• ABOUT THIS EXERCISE
Output the records precisely as they stand. Pictures are to be skipped.

/---

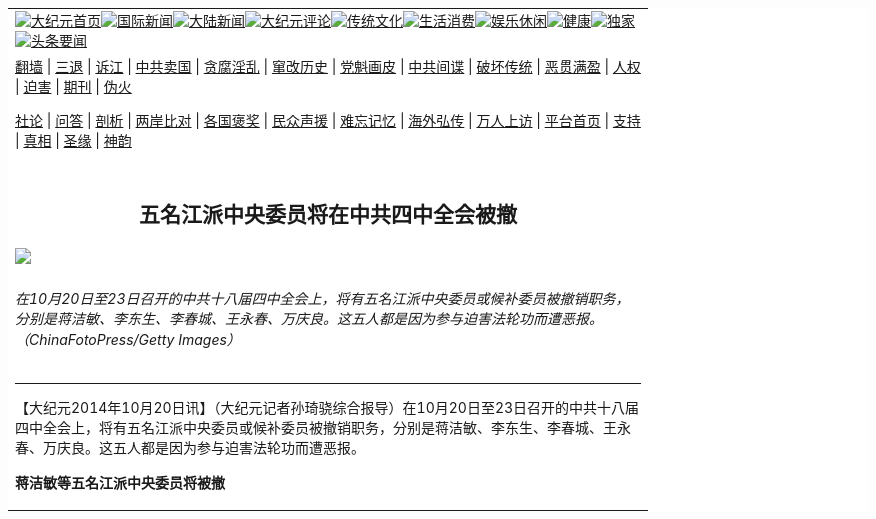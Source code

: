 <a name="1" id="1" target="_blank"></a><span id="1"></span>
<table align=center border="0"><tr><td colspan="2" VALIGN=TOP><a href="https://github.com/zccjvn3110/djy/blob/master/gb/nf1351518.md#1"><img src="https://raw.githubusercontent.com/zccjvn3110/www/master/t/djy/1.jpg" title="大纪元首页" alt="大纪元首页"></a><a href="https://github.com/zccjvn3110/djy/blob/master/gb/n24hr.md#1"><img src="https://raw.githubusercontent.com/zccjvn3110/www/master/t/djy/3.jpg" title="国际新闻" alt="国际新闻"></a><a href="https://github.com/zccjvn3110/djy/blob/master/gb/nsc413.md#1"><img src="https://raw.githubusercontent.com/zccjvn3110/www/master/t/djy/4.jpg" title="大陆新闻" alt="大陆新闻"></a><a href="https://github.com/zccjvn3110/djy/blob/master/gb/news392.md#1"><img src="https://raw.githubusercontent.com/zccjvn3110/www/master/t/djy/5.jpg" title="大纪元评论" alt="大纪元评论"></a><a href="https://github.com/zccjvn3110/djy/blob/master/gb/news2007.md#1"><img src="https://raw.githubusercontent.com/zccjvn3110/www/master/t/djy/6.jpg" title="传统文化" alt="传统文化"></a><a href="https://github.com/zccjvn3110/djy/blob/master/gb/news2008.md#1"><img src="https://raw.githubusercontent.com/zccjvn3110/www/master/t/djy/7.jpg" title="生活消费" alt="生活消费"></a><a href="https://github.com/zccjvn3110/djy/blob/master/gb/ncyule.md#1"><img src="https://raw.githubusercontent.com/zccjvn3110/www/master/t/djy/8.jpg" title="娱乐休闲" alt="娱乐休闲"></a><a href="https://github.com/zccjvn3110/djy/blob/master/gb/nsc1002.md#1"><img src="https://raw.githubusercontent.com/zccjvn3110/www/master/t/djy/9.jpg" title="健康" alt="健康"></a><a href="https://github.com/zccjvn3110/djy/blob/master/gb/nf6092.md#1"><img src="https://raw.githubusercontent.com/zccjvn3110/www/master/t/djy/10a.jpg" title="独家" alt="独家"></a><a href="https://github.com/zccjvn3110/djy/blob/master/gb/nf4514.md#1"><img src="https://raw.githubusercontent.com/zccjvn3110/www/master/t/djy/12a.jpg" title="头条要闻" alt="头条要闻"></a></td></tr>
<tr><td colspan="2" VALIGN=TOP><a target="_blank" href="https://github.com/zccjvn3110/www/blob/master/README.md?zsrh#1">翻墙</a> | <a target="_blank" href="https://github.com/zccjvn3110/djy/blob/master/gb/nf5657.md#1">三退</a> | <a target="_blank" href="https://github.com/zccjvn3110/djy/blob/master/gb/nf6124.md#1">诉江</a> | <a target="_blank" href="https://github.com/zccjvn3110/djy/blob/master/gb/nf1176117.md#1">中共卖国</a> | <a target="_blank" href="https://github.com/zccjvn3110/djy/blob/master/gb/nf5773.md#1">贪腐淫乱</a> | <a target="_blank" href="https://github.com/zccjvn3110/djy/blob/master/gb/nf1176115.md#1">窜改历史</a> | <a target="_blank" href="https://github.com/zccjvn3110/djy/blob/master/gb/nf1176107.md#1">党魁画皮</a> | <a target="_blank" href="https://github.com/zccjvn3110/djy/blob/master/gb/nf1320400.md#1">中共间谍</a> | <a target="_blank" href="https://github.com/zccjvn3110/djy/blob/master/gb/nf1176114.md#1">破坏传统</a> | <a target="_blank" href="https://github.com/zccjvn3110/ntdtv/blob/master/gb/prog447_1.md#1">恶贯满盈</a> | <a target="_blank" href="https://github.com/zccjvn3110/djy/blob/master/gb/ncid278.md#1">人权</a> | <a target="_blank" href="https://github.com/zccjvn3110/djy/blob/master/gb/nf1176111.md#1">迫害</a> | <a target="_blank" href="https://gitlab.com/szzdlab/mh-qikan/blob/master/README.md#1">期刊</a> | <a target="_blank" href="https://github.com/zccjvn3110/djy/blob/master/gb/nf5562.md#1">伪火</a></p><p><a target="_blank" href="https://github.com/zccjvn3110/djy/blob/master/gb/9p.md#1">社论</a> | <a target="_blank" href="https://github.com/zccjvn3110/djy/blob/master/gb/nf4378.md#1">问答</a> | <a target="_blank" href="https://github.com/zccjvn3110/djy/blob/master/gb/nf5792.md#1">剖析</a> | <a target="_blank" href="https://github.com/zccjvn3110/djy/blob/master/gb/nf5735.md#1">两岸比对</a> | <a target="_blank" href="https://github.com/zccjvn3110/djy/blob/master/gb/nf6119.md#1">各国褒奖</a> | <a target="_blank" href="https://github.com/zccjvn3110/djy/blob/master/gb/nf6120.md#1">民众声援</a> | <a target="_blank" href="https://github.com/zccjvn3110/djy/blob/master/gb/nf1188594.md#1">难忘记忆</a> | <a target="_blank" href="https://github.com/zccjvn3110/djy/blob/master/gb/nf3180.md#1">海外弘传</a> | <a target="_blank" href="https://github.com/zccjvn3110/djy/blob/master/gb/nf5410.md#1">万人上访</a> | <a target="_blank" href="https://github.com/zccjvn3110/www/blob/master/README.md?zsrh#1">平台首页</a> | <a target="_blank" href="https://github.com/zccjvn3110/djy/blob/master/gb/nf4386.md#1">支持</a> | <a target="_blank" href="https://github.com/zccjvn3110/djy/blob/master/gb/nf4389.md#1">真相</a> | <a target="_blank" href="https://github.com/zccjvn3110/djy/blob/master/gb/nf5790.md#1">圣缘</a> | <a target="_blank" href="https://github.com/zccjvn3110/djy/blob/master/gb/nf4786.md#1">神韵</a></td></tr>
<tr><td VALIGN=TOP width="626"><h2 align=center>五名江派中央委员将在中共四中全会被撤</h2>
<img width="600" src="https://i.epochtimes.com/assets/uploads/2014/10/1407170037522320-600x400.jpg" />
<h6>在10月20日至23日召开的中共十八届四中全会上，将有五名江派中央委员或候补委员被撤销职务，分别是蒋洁敏、李东生、李春城、王永春、万庆良。这五人都是因为参与迫害法轮功而遭恶报。（ChinaFotoPress/Getty Images）
</h6>
<hr>
	<p>【大纪元2014年10月20日讯】（大纪元记者孙琦骁综合报导）在10月20日至23日召开的中共十八届<ahref="https://github.com/zccjvn3110/djy/blob/master/gb/tag/%E5%9B%9B%E4%B8%AD%E5%85%A8%E4%BC%9A.md#1">四中全会</a>上，将有五名<ahref="https://github.com/zccjvn3110/djy/blob/master/gb/tag/%E6%B1%9F%E6%B4%BE.md#1">江派</a><ahref="https://github.com/zccjvn3110/djy/blob/master/gb/tag/%E4%B8%AD%E5%A4%AE%E5%A7%94%E5%91%98.md#1">中央委员</a>或候补委员被撤销职务，分别是蒋洁敏、<ahref="https://github.com/zccjvn3110/djy/blob/master/gb/tag/%E6%9D%8E%E4%B8%9C%E7%94%9F.md#1">李东生</a>、<ahref="https://github.com/zccjvn3110/djy/blob/master/gb/tag/%E6%9D%8E%E6%98%A5%E5%9F%8E.md#1">李春城</a>、王永春、万庆良。这五人都是因为参与迫害法轮功而遭恶报。</p>
<p><B>蒋洁敏等五名<ahref="https://github.com/zccjvn3110/djy/blob/master/gb/tag/%E6%B1%9F%E6%B4%BE.md#1">江派</a><ahref="https://github.com/zccjvn3110/djy/blob/master/gb/tag/%E4%B8%AD%E5%A4%AE%E5%A7%94%E5%91%98.md#1">中央委员</a>将被撤</B></p>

\---

• EXERCISE OUTPUT
Source code

: <a name="1" id="1" target="_blank"></a><span id="1"></span>
<table align=center border="0"><tr><td colspan="2" VALIGN=TOP><a href="https://github.com/zccjvn3110/djy/blob/master/gb/nf1351518.md#1"><img src="https://raw.githubusercontent.com/zccjvn3110/www/master/t/djy/1.jpg" title="大纪元首页" alt="大纪元首页"></a><a href="https://github.com/zccjvn3110/djy/blob/master/gb/n24hr.md#1"><img src="https://raw.githubusercontent.com/zccjvn3110/www/master/t/djy/3.jpg" title="国际新闻" alt="国际新闻"></a><a href="https://github.com/zccjvn3110/djy/blob/master/gb/nsc413.md#1"><img src="https://raw.githubusercontent.com/zccjvn3110/www/master/t/djy/4.jpg" title="大陆新闻" alt="大陆新闻"></a><a href="https://github.com/zccjvn3110/djy/blob/master/gb/news392.md#1"><img src="https://raw.githubusercontent.com/zccjvn3110/www/master/t/djy/5.jpg" title="大纪元评论" alt="大纪元评论"></a><a href="https://github.com/zccjvn3110/djy/blob/master/gb/news2007.md#1"><img src="https://raw.githubusercontent.com/zccjvn3110/www/master/t/djy/6.jpg" title="传统文化" alt="传统文化"></a><a href="https://github.com/zccjvn3110/djy/blob/master/gb/news2008.md#1"><img src="https://raw.githubusercontent.com/zccjvn3110/www/master/t/djy/7.jpg" title="生活消费" alt="生活消费"></a><a href="https://github.com/zccjvn3110/djy/blob/master/gb/ncyule.md#1"><img src="https://raw.githubusercontent.com/zccjvn3110/www/master/t/djy/8.jpg" title="娱乐休闲" alt="娱乐休闲"></a><a href="https://github.com/zccjvn3110/djy/blob/master/gb/nsc1002.md#1"><img src="https://raw.githubusercontent.com/zccjvn3110/www/master/t/djy/9.jpg" title="健康" alt="健康"></a><a href="https://github.com/zccjvn3110/djy/blob/master/gb/nf6092.md#1"><img src="https://raw.githubusercontent.com/zccjvn3110/www/master/t/djy/10a.jpg" title="独家" alt="独家"></a><a href="https://github.com/zccjvn3110/djy/blob/master/gb/nf4514.md#1"><img src="https://raw.githubusercontent.com/zccjvn3110/www/master/t/djy/12a.jpg" title="头条要闻" alt="头条要闻"></a></td></tr>
<tr><td colspan="2" VALIGN=TOP><a target="_blank" href="https://github.com/zccjvn3110/www/blob/master/README.md?zsrh#1">翻墙</a> | <a target="_blank" href="https://github.com/zccjvn3110/djy/blob/master/gb/nf5657.md#1">三退</a> | <a target="_blank" href="https://github.com/zccjvn3110/djy/blob/master/gb/nf6124.md#1">诉江</a> | <a target="_blank" href="https://github.com/zccjvn3110/djy/blob/master/gb/nf1176117.md#1">中共卖国</a> | <a target="_blank" href="https://github.com/zccjvn3110/djy/blob/master/gb/nf5773.md#1">贪腐淫乱</a> | <a target="_blank" href="https://github.com/zccjvn3110/djy/blob/master/gb/nf1176115.md#1">窜改历史</a> | <a target="_blank" href="https://github.com/zccjvn3110/djy/blob/master/gb/nf1176107.md#1">党魁画皮</a> | <a target="_blank" href="https://github.com/zccjvn3110/djy/blob/master/gb/nf1320400.md#1">中共间谍</a> | <a target="_blank" href="https://github.com/zccjvn3110/djy/blob/master/gb/nf1176114.md#1">破坏传统</a> | <a target="_blank" href="https://github.com/zccjvn3110/ntdtv/blob/master/gb/prog447_1.md#1">恶贯满盈</a> | <a target="_blank" href="https://github.com/zccjvn3110/djy/blob/master/gb/ncid278.md#1">人权</a> | <a target="_blank" href="https://github.com/zccjvn3110/djy/blob/master/gb/nf1176111.md#1">迫害</a> | <a target="_blank" href="https://gitlab.com/szzdlab/mh-qikan/blob/master/README.md#1">期刊</a> | <a target="_blank" href="https://github.com/zccjvn3110/djy/blob/master/gb/nf5562.md#1">伪火</a></p><p><a target="_blank" href="https://github.com/zccjvn3110/djy/blob/master/gb/9p.md#1">社论</a> | <a target="_blank" href="https://github.com/zccjvn3110/djy/blob/master/gb/nf4378.md#1">问答</a> | <a target="_blank" href="https://github.com/zccjvn3110/djy/blob/master/gb/nf5792.md#1">剖析</a> | <a target="_blank" href="https://github.com/zccjvn3110/djy/blob/master/gb/nf5735.md#1">两岸比对</a> | <a target="_blank" href="https://github.com/zccjvn3110/djy/blob/master/gb/nf6119.md#1">各国褒奖</a> | <a target="_blank" href="https://github.com/zccjvn3110/djy/blob/master/gb/nf6120.md#1">民众声援</a> | <a target="_blank" href="https://github.com/zccjvn3110/djy/blob/master/gb/nf1188594.md#1">难忘记忆</a> | <a target="_blank" href="https://github.com/zccjvn3110/djy/blob/master/gb/nf3180.md#1">海外弘传</a> | <a target="_blank" href="https://github.com/zccjvn3110/djy/blob/master/gb/nf5410.md#1">万人上访</a> | <a target="_blank" href="https://github.com/zccjvn3110/www/blob/master/README.md?zsrh#1">平台首页</a> | <a target="_blank" href="https://github.com/zccjvn3110/djy/blob/master/gb/nf4386.md#1">支持</a> | <a target="_blank" href="https://github.com/zccjvn3110/djy/blob/master/gb/nf4389.md#1">真相</a> | <a target="_blank" href="https://github.com/zccjvn3110/djy/blob/master/gb/nf5790.md#1">圣缘</a> | <a target="_blank" href="https://github.com/zccjvn3110/djy/blob/master/gb/nf4786.md#1">神韵</a></td></tr>
<tr><td VALIGN=TOP width="626"><h2 align=center>五名江派中央委员将在中共四中全会被撤</h2>
<img width="600" src="https://i.epochtimes.com/assets/uploads/2014/10/1407170037522320-600x400.jpg" />
<h6>在10月20日至23日召开的中共十八届四中全会上，将有五名江派中央委员或候补委员被撤销职务，分别是蒋洁敏、李东生、李春城、王永春、万庆良。这五人都是因为参与迫害法轮功而遭恶报。（ChinaFotoPress/Getty Images）
</h6>
<hr>
	<p>【大纪元2014年10月20日讯】（大纪元记者孙琦骁综合报导）在10月20日至23日召开的中共十八届<ahref="https://github.com/zccjvn3110/djy/blob/master/gb/tag/%E5%9B%9B%E4%B8%AD%E5%85%A8%E4%BC%9A.md#1">四中全会</a>上，将有五名<ahref="https://github.com/zccjvn3110/djy/blob/master/gb/tag/%E6%B1%9F%E6%B4%BE.md#1">江派</a><ahref="https://github.com/zccjvn3110/djy/blob/master/gb/tag/%E4%B8%AD%E5%A4%AE%E5%A7%94%E5%91%98.md#1">中央委员</a>或候补委员被撤销职务，分别是蒋洁敏、<ahref="https://github.com/zccjvn3110/djy/blob/master/gb/tag/%E6%9D%8E%E4%B8%9C%E7%94%9F.md#1">李东生</a>、<ahref="https://github.com/zccjvn3110/djy/blob/master/gb/tag/%E6%9D%8E%E6%98%A5%E5%9F%8E.md#1">李春城</a>、王永春、万庆良。这五人都是因为参与迫害法轮功而遭恶报。</p>
<p><B>蒋洁敏等五名<ahref="https://github.com/zccjvn3110/djy/blob/master/gb/tag/%E6%B1%9F%E6%B4%BE.md#1">江派</a><ahref="https://github.com/zccjvn3110/djy/blob/master/gb/tag/%E4%B8%AD%E5%A4%AE%E5%A7%94%E5%91%98.md#1">中央委员</a>将被撤</B></p>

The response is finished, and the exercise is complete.